The flow of our Document and its processing

Let’s begin to follow the steps to set up the AWS architecture.

Necessities: Your AWS Account.

Step 1: Create an IAM Role

Create a Role with a trusted entity as Lambda Function and Textract.
Attach Policy:
a. S3Readonly Access
b. Textract FullAccess
c. CloudWatch Full Access
Name the role of the LambdaS3Textract role.

Step 2: Create a Cognito User pool and Identity Pool

Create a User pool with name, email, and password information.
Create a forget password policy.
Enable email for sending OTP for new user registration.
Create Identity Pool and specify the User pool details.
Once the pool is created it will create 2 service roles
a. Authenticated-User Role
b. Unauthenticated-User Role
Select the Authenticated-User Role and attach the policy to allow access to S3.

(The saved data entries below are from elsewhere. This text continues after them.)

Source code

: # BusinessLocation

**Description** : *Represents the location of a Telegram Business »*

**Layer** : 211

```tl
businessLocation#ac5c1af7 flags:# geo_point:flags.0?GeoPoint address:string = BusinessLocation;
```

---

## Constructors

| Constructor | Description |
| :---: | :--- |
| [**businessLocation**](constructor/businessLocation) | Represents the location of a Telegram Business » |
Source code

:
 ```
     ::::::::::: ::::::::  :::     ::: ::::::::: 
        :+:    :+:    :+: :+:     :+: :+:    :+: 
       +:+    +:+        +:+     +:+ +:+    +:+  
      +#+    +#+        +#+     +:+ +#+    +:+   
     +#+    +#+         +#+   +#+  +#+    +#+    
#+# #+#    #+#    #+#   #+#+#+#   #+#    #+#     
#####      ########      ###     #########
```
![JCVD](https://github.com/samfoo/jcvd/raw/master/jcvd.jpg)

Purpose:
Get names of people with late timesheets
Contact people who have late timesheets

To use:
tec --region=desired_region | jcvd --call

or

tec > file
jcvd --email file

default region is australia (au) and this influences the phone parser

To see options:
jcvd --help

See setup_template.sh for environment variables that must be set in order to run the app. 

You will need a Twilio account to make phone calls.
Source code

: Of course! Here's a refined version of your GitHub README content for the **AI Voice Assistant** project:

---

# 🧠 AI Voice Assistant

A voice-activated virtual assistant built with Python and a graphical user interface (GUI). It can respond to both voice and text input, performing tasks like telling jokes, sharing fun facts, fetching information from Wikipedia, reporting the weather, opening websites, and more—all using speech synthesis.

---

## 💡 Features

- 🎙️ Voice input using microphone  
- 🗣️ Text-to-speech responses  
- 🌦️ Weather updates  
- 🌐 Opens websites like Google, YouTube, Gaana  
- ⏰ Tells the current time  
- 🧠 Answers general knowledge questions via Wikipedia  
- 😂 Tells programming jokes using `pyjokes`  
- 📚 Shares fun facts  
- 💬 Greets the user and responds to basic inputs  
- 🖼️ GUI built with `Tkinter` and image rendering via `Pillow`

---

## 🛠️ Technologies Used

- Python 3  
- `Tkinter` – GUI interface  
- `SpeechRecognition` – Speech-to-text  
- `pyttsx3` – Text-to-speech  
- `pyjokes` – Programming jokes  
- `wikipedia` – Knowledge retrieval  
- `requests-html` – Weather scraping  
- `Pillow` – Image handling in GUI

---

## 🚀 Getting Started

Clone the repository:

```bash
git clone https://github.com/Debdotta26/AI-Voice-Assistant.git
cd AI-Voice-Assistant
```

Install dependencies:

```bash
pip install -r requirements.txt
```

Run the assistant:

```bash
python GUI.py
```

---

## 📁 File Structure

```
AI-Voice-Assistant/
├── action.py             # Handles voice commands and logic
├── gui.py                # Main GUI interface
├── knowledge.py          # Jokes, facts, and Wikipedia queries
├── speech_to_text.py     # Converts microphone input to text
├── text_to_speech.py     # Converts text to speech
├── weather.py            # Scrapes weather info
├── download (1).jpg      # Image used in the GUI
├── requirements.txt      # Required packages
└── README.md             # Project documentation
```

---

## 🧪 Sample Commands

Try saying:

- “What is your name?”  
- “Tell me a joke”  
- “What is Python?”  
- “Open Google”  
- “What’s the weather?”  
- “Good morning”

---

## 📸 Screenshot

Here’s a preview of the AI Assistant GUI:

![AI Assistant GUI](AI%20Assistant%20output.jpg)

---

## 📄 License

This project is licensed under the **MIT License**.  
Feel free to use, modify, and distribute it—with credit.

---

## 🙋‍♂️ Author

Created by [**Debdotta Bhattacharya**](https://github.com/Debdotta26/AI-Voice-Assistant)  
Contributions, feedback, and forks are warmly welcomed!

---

Step 3: Create S3 Bucket for Web Hosting Application

Launch the S3 bucket in the region that you are hosting your services.
Once the Bucket is launched go to properties and enable static web hosting.
Get the source code from the GitHub.
Please change the identity-pool id and User pool information.

Step 4: Create an S3 Bucket for Uploading Files and Storing Documents.

Create the Input folder and update this key in Code.

Step 5: Create a Lambda Function

Create a Lambda Function with Python 3.8
Select Author from Scratch.
Attach the role that we have created in Step 1.
Get the Lambda code from the GitHub.
Add trigger.
a. Select S3.
b. Select Bucket name.
c. Specify the key.
d. PUT request as a trigger.
e. Specify “.pdf” as the suffix.
Increase Timeout time to 5 mins.
Increase memory allocated to 256MB ( Can be according to your use case and complexity of the algorithm in the process).

Textract Call and Algorithm to segregate documents

for id, info in Dict.items():
 for k in info:
 if(Value_item==info[k]):
 key=id
 sub_key=info[k]
 break

When a document is uploaded in the specified bucket successfully. It triggers the Lambda Function. Textract API is called by the Lambda function which returns JSON format output of the Text extracted from the document.

Since this is done for Institution documents that need to be organized and segregated based on year and subject, The Logic is to match the text extracted from the document and match it to the list of keys. This will give us the directory structure to have these documents organized.